=== PROBLEM STATEMENT ===
Go through the data below and return each line where the string "when" appears.

Source records
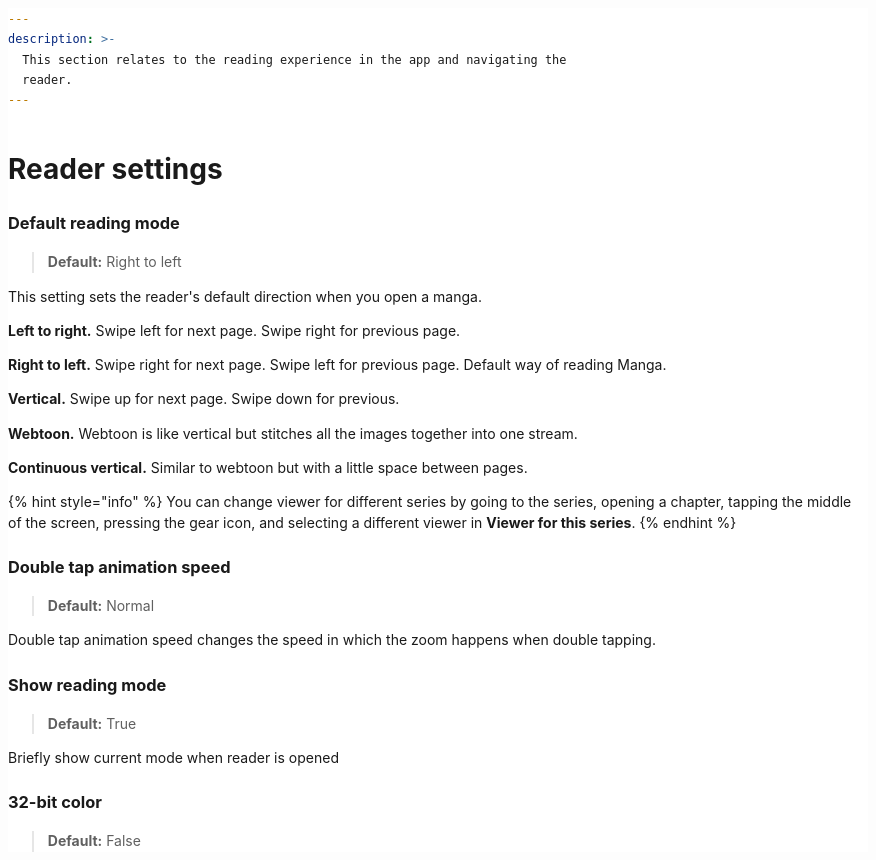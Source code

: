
 ```yaml
---
description: >-
  This section relates to the reading experience in the app and navigating the
  reader.
---
```


# Reader settings

### Default reading mode <a href="#default-reading-mode-badge-textright-to-left" id="default-reading-mode-badge-textright-to-left"></a>

> **Default:** Right to left

This setting sets the reader's default direction when you open a manga.

**Left to right.** Swipe left for next page. Swipe right for previous page.

**Right to left.** Swipe right for next page. Swipe left for previous page. Default way of reading Manga.

**Vertical.** Swipe up for next page. Swipe down for previous.

**Webtoon.** Webtoon is like vertical but stitches all the images together into one stream.

**Continuous vertical.** Similar to webtoon but with a little space between pages.

{% hint style="info" %}
You can change viewer for different series by going to the series, opening a chapter, tapping the middle of the screen, pressing the gear icon, and selecting a different viewer in **Viewer for this series**.
{% endhint %}

### Double tap animation speed <a href="#double-tap-animation-speed-badge-textnormal" id="double-tap-animation-speed-badge-textnormal"></a>

> **Default:** Normal

Double tap animation speed changes the speed in which the zoom happens when double tapping.

### Show reading mode <a href="#show-reading-mode-badge-texttrue" id="show-reading-mode-badge-texttrue"></a>

> **Default:** True

Briefly show current mode when reader is opened

### 32-bit color <a href="#32-bit-color-badge-textfalse" id="32-bit-color-badge-textfalse"></a>

> **Default:** False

=== SOLUTION ===
This setting sets the reader's default direction when you open a manga.
Double tap animation speed changes the speed in which the zoom happens when double tapping.
Briefly show current mode when reader is opened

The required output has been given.